=== Exercise material ===

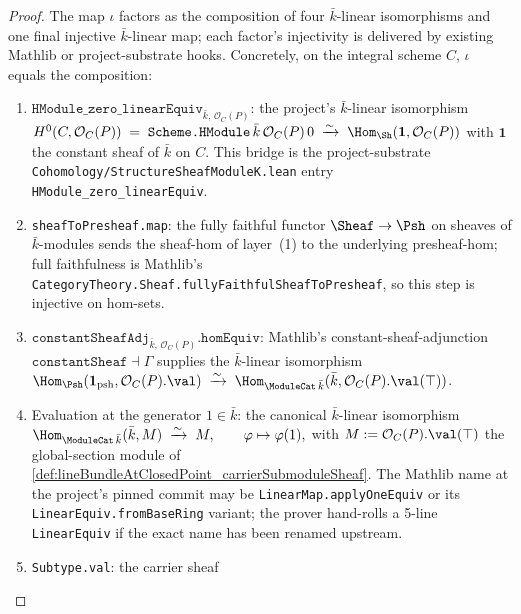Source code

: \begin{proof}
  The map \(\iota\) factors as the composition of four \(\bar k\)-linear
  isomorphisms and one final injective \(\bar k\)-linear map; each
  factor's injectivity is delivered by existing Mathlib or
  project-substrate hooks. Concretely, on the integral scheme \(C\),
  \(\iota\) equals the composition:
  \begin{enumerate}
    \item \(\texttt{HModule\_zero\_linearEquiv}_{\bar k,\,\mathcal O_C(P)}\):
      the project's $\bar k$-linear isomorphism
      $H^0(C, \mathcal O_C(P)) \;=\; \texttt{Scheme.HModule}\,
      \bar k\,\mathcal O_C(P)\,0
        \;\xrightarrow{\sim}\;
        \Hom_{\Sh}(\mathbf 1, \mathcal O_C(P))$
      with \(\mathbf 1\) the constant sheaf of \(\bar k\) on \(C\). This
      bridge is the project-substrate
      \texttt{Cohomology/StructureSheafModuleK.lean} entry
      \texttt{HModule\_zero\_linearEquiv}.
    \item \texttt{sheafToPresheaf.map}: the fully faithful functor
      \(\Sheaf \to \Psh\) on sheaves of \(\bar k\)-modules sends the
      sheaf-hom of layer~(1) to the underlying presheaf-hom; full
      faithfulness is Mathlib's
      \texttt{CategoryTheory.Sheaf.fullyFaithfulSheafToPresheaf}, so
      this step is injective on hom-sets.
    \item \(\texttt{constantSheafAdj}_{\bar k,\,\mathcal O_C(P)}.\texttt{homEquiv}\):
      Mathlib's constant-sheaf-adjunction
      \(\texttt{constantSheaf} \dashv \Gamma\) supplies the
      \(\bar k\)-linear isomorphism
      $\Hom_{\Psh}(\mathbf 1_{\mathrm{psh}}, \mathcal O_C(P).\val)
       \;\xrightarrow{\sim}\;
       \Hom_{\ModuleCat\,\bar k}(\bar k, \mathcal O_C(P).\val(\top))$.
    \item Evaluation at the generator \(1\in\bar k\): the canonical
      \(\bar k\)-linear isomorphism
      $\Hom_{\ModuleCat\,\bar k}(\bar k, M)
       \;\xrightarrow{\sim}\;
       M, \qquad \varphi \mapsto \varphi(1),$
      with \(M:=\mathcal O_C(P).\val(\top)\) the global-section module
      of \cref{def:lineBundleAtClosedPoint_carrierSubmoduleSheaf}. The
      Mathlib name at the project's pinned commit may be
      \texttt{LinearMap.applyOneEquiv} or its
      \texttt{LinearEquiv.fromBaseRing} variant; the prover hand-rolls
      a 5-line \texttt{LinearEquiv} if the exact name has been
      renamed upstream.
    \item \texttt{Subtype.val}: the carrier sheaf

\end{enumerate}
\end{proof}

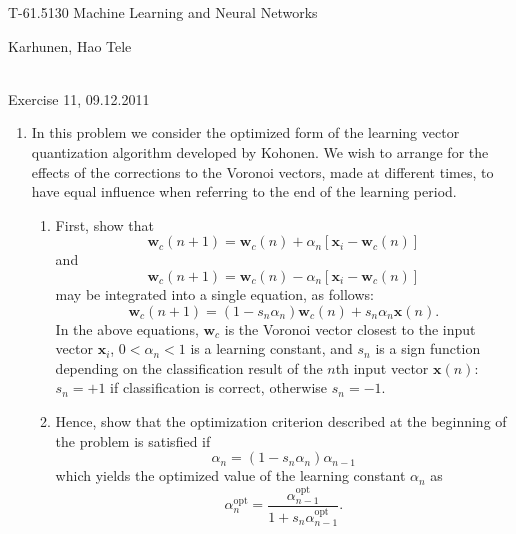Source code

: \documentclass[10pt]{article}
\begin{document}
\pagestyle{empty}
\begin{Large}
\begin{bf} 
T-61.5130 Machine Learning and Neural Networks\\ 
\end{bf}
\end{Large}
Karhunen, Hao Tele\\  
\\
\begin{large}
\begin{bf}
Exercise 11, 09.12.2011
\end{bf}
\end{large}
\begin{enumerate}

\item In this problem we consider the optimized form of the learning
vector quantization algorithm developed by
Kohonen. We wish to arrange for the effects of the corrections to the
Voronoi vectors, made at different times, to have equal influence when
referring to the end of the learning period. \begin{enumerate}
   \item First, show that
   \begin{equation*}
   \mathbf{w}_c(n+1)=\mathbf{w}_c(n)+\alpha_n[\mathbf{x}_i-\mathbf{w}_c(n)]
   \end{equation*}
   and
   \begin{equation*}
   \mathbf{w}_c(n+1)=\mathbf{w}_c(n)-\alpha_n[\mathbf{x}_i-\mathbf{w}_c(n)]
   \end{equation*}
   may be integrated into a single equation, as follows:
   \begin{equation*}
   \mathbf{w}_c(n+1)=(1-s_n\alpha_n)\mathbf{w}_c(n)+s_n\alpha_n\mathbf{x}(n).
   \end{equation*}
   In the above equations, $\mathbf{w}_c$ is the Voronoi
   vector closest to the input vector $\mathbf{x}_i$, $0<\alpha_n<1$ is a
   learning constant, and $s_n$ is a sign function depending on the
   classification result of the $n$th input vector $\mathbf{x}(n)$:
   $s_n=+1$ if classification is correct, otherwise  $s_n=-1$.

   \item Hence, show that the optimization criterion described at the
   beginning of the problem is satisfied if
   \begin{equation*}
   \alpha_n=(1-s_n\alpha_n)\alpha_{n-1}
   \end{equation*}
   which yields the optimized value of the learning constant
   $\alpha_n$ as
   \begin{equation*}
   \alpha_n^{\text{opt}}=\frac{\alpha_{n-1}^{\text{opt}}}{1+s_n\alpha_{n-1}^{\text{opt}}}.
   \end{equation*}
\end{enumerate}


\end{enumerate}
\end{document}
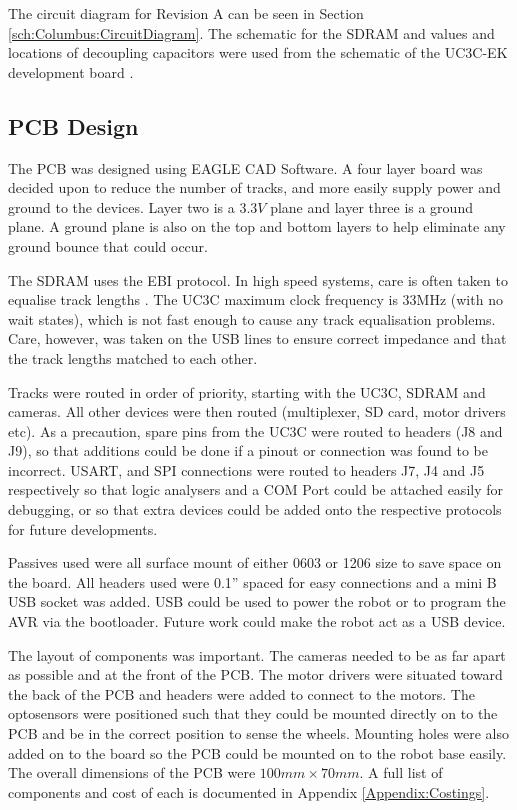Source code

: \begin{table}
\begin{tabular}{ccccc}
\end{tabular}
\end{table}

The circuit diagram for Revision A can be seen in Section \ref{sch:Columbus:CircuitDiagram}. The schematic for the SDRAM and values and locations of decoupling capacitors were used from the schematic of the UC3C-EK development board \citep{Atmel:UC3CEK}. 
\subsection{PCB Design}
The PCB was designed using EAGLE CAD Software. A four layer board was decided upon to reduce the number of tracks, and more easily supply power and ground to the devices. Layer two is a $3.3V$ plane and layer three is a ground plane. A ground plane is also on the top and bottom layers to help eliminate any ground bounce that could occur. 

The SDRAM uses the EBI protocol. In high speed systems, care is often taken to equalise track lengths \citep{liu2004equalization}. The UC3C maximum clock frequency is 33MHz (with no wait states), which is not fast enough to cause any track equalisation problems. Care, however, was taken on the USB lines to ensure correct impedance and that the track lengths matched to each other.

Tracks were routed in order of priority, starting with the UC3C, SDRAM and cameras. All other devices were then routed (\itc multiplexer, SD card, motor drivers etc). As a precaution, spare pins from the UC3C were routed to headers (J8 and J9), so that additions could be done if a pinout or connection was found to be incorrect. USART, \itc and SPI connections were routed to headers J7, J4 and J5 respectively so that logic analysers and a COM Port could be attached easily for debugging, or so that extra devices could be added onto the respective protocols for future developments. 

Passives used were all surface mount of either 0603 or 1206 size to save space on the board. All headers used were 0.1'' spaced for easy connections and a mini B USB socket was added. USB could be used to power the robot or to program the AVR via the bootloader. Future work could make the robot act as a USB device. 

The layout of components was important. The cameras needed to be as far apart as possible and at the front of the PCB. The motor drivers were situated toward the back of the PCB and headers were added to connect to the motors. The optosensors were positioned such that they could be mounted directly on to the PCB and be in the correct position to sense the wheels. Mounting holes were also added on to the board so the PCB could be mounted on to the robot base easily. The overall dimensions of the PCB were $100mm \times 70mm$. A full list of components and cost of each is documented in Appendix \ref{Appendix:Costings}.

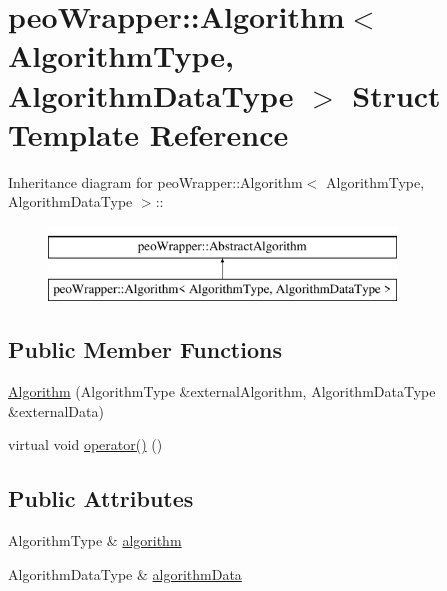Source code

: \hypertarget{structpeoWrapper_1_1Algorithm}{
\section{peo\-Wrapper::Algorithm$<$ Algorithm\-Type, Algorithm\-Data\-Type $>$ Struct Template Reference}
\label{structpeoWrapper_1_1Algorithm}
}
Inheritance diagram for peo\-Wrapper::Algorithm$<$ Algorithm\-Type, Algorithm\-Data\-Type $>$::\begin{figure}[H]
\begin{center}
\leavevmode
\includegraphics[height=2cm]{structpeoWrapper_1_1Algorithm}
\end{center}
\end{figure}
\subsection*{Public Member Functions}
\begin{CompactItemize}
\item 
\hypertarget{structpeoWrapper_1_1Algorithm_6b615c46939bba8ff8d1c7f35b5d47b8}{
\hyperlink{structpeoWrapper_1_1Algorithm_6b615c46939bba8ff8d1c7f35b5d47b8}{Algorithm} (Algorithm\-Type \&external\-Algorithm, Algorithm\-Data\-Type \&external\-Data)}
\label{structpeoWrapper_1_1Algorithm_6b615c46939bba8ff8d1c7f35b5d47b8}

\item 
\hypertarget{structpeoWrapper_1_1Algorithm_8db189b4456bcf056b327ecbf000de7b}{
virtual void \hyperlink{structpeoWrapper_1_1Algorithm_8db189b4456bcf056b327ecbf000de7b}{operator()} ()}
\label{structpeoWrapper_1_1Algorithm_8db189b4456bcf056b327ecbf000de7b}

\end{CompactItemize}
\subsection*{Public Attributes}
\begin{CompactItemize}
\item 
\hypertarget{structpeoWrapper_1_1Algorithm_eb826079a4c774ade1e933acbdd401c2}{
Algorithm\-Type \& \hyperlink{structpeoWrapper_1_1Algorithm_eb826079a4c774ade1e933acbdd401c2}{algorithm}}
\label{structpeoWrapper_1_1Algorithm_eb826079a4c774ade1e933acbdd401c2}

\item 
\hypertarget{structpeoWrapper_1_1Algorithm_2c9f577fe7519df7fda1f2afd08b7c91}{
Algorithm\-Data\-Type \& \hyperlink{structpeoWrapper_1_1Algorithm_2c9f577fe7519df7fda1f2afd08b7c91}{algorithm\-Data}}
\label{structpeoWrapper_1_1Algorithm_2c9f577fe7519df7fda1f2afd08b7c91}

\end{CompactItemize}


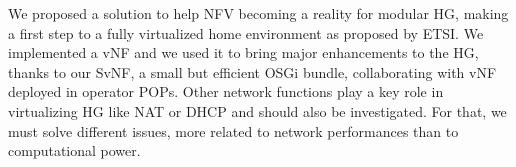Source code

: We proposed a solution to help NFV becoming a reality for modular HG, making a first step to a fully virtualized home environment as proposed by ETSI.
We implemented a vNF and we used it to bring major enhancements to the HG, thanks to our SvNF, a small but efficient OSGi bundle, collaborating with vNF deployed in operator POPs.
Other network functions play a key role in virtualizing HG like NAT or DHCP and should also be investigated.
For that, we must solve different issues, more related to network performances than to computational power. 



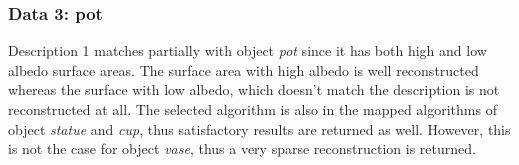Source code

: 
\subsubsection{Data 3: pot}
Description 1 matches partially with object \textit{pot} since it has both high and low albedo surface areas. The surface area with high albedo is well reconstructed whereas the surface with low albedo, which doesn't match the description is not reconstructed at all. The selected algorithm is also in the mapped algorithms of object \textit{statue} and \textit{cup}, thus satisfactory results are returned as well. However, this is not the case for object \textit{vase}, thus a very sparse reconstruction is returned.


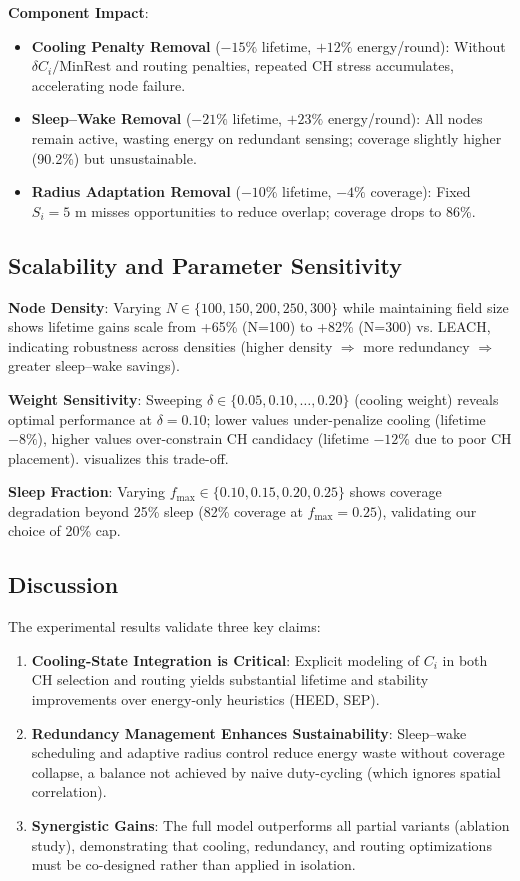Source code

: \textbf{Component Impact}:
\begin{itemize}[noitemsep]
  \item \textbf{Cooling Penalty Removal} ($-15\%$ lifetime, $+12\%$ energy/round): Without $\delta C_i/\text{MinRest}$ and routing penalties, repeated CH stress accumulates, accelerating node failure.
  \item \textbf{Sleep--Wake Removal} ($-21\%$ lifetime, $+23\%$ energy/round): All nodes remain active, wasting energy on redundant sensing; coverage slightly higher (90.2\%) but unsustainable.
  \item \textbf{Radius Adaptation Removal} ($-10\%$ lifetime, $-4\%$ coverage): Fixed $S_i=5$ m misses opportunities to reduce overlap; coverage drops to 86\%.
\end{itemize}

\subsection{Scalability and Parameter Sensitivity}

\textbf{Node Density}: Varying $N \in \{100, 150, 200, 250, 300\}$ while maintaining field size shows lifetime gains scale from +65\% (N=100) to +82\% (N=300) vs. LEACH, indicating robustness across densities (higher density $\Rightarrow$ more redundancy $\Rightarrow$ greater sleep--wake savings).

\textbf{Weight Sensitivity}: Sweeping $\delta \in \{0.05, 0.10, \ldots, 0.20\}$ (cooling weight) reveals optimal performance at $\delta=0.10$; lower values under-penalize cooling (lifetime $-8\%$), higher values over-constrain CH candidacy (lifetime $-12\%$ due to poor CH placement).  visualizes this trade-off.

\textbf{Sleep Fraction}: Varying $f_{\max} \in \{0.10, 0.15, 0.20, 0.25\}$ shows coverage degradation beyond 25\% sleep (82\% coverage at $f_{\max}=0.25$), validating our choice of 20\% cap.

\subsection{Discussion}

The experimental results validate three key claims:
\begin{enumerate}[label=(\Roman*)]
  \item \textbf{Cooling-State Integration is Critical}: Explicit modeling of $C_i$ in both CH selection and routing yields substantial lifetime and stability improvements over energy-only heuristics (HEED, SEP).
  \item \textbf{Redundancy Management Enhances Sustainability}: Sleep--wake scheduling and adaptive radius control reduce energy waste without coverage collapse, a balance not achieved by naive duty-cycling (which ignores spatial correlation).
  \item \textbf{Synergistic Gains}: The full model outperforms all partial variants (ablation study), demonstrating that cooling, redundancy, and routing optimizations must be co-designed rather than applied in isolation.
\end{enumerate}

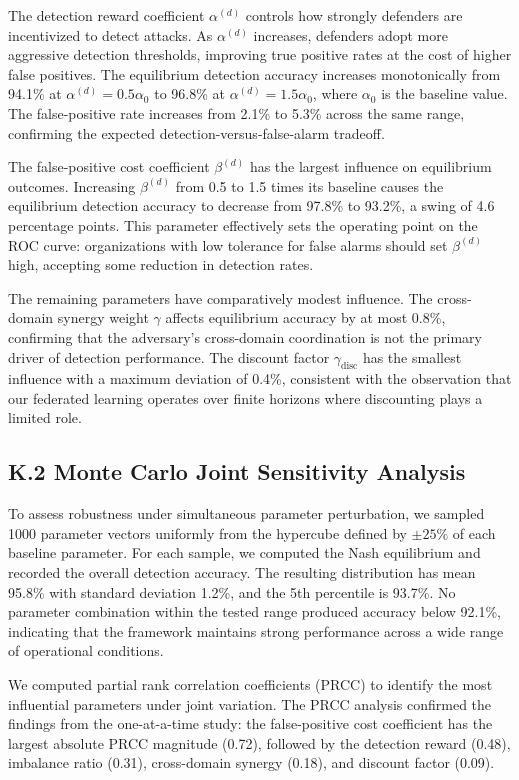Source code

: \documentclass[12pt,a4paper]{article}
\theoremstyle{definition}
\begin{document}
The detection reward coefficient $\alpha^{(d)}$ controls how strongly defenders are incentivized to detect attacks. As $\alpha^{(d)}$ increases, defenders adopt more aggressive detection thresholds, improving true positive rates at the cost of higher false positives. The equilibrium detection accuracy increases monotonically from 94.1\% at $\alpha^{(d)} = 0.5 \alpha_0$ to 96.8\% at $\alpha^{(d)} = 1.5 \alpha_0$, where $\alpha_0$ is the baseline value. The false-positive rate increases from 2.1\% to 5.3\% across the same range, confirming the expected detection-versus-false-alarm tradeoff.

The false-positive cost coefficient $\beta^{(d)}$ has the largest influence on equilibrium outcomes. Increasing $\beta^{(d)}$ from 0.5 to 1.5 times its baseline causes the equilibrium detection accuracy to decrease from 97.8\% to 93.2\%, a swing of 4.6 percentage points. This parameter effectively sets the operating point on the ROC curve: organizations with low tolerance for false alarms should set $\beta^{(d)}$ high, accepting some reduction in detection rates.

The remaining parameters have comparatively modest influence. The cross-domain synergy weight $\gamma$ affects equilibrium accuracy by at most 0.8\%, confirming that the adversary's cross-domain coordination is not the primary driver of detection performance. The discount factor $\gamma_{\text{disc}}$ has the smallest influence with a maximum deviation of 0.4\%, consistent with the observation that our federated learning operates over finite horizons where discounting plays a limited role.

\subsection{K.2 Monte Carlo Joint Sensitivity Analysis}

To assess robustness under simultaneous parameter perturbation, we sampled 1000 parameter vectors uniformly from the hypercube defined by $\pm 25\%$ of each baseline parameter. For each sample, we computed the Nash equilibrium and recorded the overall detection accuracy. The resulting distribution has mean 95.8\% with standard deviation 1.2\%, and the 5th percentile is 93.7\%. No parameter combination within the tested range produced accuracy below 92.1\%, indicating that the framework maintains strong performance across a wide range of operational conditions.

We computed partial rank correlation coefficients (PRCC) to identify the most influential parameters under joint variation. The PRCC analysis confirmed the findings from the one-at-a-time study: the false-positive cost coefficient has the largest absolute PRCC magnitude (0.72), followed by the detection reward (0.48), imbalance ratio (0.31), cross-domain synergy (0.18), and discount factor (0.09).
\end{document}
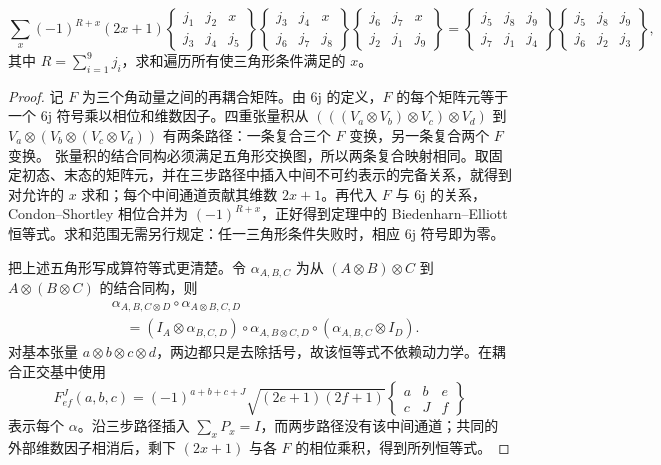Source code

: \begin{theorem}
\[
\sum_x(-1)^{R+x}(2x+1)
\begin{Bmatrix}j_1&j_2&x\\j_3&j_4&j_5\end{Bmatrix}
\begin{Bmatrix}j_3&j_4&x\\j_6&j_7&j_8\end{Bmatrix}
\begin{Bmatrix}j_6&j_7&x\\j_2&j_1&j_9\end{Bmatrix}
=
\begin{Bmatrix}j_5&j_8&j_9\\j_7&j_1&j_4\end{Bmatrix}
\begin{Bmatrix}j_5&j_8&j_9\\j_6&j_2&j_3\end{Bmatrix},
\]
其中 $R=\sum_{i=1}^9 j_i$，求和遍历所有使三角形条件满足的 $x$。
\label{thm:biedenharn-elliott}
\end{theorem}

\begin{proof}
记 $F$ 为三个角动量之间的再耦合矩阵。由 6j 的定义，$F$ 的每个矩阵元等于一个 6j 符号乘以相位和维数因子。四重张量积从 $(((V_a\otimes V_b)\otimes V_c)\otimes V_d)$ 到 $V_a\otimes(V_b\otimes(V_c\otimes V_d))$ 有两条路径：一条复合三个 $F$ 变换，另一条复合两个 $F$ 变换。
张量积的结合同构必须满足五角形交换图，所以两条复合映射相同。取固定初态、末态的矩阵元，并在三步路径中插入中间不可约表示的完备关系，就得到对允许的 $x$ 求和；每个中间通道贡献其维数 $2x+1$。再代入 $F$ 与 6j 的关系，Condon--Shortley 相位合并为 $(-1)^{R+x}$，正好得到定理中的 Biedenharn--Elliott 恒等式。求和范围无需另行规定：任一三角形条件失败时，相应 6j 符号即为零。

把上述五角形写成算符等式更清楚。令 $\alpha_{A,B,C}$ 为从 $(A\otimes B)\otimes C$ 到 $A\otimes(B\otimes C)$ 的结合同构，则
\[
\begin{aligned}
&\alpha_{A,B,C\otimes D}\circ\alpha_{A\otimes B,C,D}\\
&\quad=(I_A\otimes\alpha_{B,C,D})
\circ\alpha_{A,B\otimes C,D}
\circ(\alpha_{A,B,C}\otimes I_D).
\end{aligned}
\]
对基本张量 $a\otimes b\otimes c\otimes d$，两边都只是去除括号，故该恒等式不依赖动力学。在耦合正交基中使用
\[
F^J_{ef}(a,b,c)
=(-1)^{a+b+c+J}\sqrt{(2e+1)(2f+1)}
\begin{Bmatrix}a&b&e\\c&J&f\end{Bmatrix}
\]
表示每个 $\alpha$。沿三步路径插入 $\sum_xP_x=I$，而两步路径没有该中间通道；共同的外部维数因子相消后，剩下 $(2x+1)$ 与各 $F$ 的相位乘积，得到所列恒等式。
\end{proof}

===

* Exercise directions:
When a line in the data above contains the string "proof", copy that line.

* Response area:
: \begin{proof}
\end{proof}
\begin{proof}
\end{proof}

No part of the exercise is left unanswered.